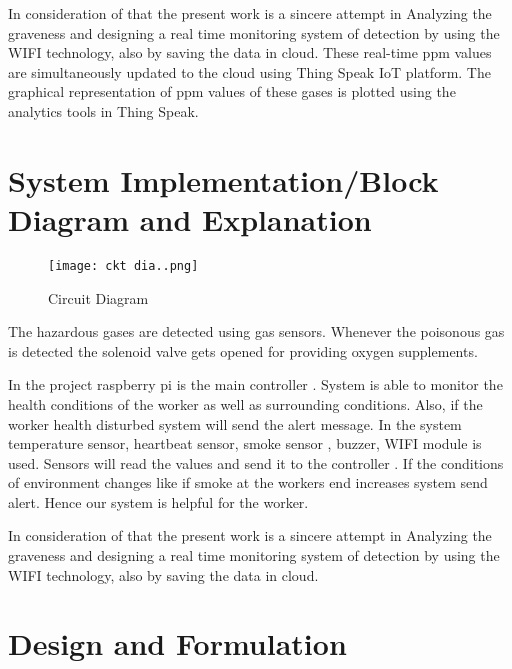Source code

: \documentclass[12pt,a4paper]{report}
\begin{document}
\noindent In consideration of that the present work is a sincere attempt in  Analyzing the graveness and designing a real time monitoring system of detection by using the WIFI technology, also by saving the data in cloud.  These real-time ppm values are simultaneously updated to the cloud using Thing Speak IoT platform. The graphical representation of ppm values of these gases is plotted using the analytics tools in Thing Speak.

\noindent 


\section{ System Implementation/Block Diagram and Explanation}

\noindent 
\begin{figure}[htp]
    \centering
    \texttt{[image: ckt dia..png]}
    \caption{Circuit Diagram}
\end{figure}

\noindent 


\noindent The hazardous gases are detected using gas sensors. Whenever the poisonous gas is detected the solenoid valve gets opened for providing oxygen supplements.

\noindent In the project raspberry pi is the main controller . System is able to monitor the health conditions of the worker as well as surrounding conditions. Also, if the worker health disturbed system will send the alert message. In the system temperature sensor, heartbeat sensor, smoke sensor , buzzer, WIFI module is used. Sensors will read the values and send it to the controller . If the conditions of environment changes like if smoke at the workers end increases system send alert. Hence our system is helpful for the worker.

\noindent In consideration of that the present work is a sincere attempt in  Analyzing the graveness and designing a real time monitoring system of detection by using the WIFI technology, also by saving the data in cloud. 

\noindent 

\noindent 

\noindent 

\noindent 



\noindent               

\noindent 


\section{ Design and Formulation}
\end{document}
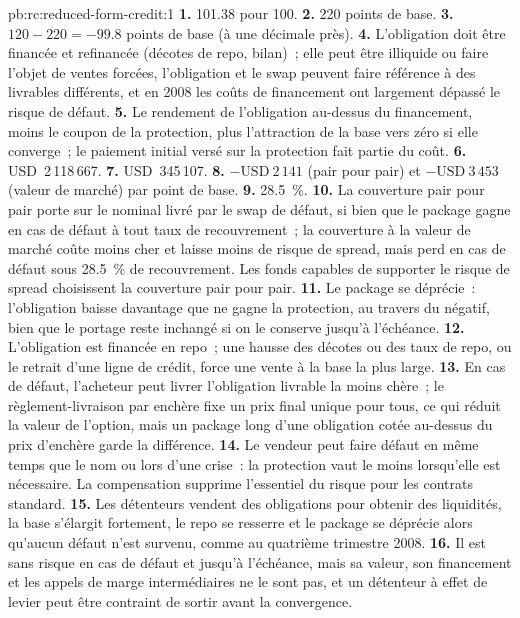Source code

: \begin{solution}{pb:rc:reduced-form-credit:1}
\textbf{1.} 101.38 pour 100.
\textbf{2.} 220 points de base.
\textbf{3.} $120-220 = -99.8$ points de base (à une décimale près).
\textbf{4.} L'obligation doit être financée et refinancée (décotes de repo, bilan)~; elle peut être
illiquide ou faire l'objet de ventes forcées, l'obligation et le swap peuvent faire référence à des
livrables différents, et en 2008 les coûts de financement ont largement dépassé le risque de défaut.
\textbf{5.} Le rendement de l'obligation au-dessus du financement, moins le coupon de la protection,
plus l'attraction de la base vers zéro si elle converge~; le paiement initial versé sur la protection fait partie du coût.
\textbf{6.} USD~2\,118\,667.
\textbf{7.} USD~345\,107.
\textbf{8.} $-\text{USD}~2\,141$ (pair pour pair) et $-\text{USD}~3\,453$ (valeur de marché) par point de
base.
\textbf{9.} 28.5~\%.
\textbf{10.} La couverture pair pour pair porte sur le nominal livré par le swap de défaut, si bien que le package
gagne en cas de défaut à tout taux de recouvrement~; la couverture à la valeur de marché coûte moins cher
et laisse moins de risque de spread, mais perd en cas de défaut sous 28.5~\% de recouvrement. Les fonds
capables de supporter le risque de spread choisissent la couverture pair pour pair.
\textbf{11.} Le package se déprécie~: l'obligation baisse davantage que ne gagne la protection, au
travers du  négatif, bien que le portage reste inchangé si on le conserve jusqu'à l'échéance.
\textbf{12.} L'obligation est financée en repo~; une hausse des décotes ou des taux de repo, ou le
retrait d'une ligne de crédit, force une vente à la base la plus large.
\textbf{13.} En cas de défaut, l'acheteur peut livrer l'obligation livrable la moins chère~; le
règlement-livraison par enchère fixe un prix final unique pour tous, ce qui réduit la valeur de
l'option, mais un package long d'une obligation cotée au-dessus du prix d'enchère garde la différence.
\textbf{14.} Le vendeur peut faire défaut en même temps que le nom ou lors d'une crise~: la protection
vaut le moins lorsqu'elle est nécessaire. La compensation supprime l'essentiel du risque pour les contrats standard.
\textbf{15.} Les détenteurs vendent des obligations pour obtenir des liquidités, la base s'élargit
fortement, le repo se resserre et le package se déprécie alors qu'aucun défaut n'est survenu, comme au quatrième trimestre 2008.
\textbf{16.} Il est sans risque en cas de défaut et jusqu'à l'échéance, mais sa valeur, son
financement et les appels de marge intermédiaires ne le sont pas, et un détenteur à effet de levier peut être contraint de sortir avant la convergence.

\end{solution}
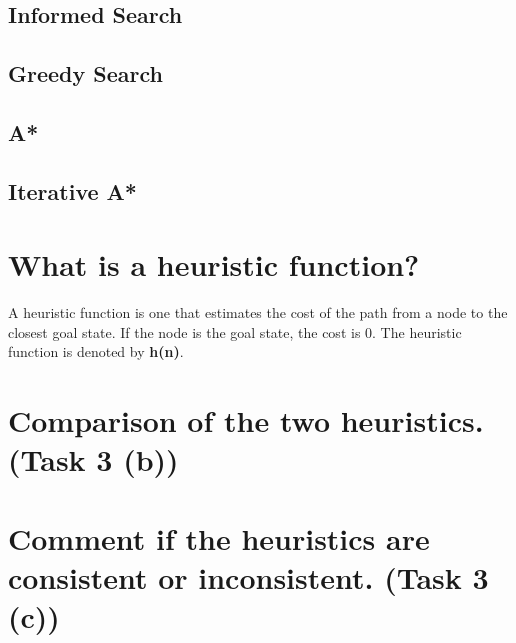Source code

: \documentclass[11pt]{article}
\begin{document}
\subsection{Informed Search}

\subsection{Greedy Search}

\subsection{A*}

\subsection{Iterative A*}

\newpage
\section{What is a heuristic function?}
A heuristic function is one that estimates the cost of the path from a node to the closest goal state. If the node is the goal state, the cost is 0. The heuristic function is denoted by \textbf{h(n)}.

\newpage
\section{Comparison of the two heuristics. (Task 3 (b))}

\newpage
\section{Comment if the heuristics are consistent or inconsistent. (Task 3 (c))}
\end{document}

_DESCRIPTION OF THE TASK_: Copy every line of the listing containing the string "plus".

_ANSWER FOR THE TASK_:
plus l'attraction de la base vers zéro si elle converge~; le paiement initial versé sur la protection fait partie du coût.
retrait d'une ligne de crédit, force une vente à la base la plus large.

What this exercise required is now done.